▶ **Exercise**
Check every line of the data and copy the ones where "component" appears.

▶ **Collected data**
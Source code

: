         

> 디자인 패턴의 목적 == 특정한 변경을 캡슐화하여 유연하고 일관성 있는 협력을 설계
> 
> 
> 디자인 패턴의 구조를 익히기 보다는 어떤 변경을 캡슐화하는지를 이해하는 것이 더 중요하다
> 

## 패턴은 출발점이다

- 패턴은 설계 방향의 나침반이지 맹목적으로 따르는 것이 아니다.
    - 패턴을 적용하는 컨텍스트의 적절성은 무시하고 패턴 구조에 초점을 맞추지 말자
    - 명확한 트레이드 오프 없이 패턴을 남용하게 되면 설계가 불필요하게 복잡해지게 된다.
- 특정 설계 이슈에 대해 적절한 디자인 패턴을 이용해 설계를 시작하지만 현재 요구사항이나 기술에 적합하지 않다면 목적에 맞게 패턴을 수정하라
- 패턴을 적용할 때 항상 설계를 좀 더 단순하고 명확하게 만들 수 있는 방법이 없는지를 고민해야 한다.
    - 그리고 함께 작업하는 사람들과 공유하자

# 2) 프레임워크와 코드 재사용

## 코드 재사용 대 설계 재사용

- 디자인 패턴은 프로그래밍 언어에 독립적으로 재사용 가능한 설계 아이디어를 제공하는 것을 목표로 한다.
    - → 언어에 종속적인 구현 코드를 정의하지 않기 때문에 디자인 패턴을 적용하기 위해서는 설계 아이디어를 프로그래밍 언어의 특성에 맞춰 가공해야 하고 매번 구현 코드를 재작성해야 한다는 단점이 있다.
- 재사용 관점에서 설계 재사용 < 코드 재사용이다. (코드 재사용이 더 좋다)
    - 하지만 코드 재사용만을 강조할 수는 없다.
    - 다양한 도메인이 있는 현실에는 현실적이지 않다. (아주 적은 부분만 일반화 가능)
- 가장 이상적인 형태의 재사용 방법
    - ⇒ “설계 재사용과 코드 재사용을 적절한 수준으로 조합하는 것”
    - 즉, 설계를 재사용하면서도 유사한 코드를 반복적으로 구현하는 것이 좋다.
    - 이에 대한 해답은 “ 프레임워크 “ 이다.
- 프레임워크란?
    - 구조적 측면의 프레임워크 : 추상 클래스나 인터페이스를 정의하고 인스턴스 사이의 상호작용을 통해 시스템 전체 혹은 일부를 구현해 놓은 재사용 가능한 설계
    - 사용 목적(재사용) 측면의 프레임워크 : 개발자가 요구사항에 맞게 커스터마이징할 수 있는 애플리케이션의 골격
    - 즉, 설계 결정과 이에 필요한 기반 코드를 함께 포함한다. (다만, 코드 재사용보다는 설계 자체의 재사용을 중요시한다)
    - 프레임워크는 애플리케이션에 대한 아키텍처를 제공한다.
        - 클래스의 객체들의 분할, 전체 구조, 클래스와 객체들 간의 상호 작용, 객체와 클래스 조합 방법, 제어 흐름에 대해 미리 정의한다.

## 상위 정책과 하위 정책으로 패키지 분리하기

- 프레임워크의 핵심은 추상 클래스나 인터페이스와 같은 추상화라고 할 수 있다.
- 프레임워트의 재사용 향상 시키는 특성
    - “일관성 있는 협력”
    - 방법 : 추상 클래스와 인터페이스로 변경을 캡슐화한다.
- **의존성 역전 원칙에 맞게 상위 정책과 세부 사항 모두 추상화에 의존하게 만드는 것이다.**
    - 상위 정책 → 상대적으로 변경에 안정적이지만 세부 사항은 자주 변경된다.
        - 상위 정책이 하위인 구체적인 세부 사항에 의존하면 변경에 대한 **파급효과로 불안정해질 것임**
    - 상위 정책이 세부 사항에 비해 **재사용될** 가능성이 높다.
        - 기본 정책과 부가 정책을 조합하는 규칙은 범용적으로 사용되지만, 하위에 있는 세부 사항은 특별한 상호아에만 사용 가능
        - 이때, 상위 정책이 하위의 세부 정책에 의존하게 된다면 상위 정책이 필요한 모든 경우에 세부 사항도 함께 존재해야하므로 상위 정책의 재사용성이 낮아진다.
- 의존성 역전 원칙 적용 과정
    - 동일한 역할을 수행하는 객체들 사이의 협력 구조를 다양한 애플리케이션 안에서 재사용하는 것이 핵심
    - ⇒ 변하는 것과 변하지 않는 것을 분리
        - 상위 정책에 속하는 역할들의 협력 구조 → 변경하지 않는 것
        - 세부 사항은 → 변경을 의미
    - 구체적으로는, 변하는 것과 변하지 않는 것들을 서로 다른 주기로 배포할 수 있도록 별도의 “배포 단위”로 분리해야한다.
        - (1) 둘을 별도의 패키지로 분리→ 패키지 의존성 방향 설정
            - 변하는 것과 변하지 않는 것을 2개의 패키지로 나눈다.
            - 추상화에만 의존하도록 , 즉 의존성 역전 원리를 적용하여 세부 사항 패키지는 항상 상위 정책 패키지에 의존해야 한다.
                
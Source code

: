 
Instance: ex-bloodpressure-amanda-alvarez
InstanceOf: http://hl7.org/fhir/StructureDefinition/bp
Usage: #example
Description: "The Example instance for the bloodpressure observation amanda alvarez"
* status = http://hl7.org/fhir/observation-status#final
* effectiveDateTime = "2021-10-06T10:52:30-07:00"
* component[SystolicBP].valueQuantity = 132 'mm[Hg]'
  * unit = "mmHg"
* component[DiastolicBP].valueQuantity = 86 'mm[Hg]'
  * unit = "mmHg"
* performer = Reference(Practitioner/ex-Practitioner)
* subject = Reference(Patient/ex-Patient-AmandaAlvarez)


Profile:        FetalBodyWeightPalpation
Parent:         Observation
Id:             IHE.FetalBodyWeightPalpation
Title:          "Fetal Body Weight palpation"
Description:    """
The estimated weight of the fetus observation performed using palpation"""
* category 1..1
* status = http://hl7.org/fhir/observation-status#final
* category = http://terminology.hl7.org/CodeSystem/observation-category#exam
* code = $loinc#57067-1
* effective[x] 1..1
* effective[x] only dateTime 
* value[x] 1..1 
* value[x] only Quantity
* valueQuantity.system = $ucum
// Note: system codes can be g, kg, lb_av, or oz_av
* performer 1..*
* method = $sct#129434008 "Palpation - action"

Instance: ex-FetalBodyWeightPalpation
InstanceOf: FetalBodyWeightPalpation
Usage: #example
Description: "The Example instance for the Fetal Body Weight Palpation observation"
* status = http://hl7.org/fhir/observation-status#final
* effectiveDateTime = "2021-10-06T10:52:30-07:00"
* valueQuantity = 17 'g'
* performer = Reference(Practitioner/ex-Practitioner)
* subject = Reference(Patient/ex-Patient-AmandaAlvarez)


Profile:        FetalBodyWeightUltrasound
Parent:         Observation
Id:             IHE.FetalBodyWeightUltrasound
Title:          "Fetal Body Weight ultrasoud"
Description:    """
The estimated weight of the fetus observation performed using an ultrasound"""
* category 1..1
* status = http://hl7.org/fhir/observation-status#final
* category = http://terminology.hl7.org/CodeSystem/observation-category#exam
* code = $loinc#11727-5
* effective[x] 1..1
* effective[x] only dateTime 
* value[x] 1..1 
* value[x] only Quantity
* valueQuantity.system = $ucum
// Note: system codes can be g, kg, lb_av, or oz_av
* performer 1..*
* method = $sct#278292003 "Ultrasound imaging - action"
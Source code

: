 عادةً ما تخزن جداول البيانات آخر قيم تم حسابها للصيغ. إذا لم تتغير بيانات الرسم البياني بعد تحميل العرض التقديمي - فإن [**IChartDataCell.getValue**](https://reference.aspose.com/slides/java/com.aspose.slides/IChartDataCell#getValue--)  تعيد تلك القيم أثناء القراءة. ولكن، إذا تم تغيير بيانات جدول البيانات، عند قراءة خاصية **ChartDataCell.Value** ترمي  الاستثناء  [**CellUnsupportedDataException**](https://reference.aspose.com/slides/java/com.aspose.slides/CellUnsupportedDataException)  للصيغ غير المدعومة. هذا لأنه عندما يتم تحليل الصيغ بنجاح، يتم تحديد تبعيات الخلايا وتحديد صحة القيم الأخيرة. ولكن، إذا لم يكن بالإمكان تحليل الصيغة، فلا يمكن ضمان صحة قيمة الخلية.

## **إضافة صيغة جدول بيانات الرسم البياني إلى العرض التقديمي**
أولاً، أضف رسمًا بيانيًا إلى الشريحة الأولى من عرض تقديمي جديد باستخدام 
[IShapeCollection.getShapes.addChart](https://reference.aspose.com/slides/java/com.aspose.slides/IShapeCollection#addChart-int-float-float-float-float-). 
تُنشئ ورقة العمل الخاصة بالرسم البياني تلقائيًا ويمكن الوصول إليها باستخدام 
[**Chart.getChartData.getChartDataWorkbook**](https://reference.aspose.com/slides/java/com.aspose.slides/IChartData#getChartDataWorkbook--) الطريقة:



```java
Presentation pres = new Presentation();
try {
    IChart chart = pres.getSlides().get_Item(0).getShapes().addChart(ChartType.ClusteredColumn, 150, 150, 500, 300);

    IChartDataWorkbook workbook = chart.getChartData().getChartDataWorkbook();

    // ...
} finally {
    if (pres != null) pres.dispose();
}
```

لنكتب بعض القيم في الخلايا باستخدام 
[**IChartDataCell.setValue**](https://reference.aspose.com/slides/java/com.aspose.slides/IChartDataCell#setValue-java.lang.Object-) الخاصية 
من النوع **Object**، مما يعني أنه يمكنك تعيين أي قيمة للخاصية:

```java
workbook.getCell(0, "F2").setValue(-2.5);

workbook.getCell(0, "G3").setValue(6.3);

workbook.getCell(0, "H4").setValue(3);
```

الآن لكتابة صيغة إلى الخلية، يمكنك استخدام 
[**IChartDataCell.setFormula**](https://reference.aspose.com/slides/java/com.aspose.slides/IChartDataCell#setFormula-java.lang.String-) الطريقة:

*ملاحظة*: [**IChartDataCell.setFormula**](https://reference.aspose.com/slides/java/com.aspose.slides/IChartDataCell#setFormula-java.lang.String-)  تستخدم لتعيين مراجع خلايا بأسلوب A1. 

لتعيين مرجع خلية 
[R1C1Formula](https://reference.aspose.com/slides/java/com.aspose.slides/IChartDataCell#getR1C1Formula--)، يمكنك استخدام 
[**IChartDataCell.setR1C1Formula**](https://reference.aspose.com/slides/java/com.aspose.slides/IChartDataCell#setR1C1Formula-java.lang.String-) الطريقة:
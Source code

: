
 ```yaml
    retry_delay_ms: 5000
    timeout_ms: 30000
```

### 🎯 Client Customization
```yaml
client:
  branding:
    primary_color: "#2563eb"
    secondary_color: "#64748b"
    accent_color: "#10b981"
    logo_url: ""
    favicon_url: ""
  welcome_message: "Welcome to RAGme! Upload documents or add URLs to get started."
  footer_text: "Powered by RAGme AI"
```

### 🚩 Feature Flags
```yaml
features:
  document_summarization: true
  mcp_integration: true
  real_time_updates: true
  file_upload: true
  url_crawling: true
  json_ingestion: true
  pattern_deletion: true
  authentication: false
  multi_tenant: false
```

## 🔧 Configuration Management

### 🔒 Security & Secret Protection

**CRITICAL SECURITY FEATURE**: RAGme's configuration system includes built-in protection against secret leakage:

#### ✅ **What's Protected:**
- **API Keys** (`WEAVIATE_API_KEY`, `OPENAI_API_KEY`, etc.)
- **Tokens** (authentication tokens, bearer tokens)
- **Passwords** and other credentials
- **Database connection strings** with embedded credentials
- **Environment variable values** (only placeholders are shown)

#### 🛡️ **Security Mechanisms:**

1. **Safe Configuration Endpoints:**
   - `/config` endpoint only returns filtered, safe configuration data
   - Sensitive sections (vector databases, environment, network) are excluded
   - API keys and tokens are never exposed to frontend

▶ **Answer section**
* component[SystolicBP].valueQuantity = 132 'mm[Hg]'
* component[DiastolicBP].valueQuantity = 86 'mm[Hg]'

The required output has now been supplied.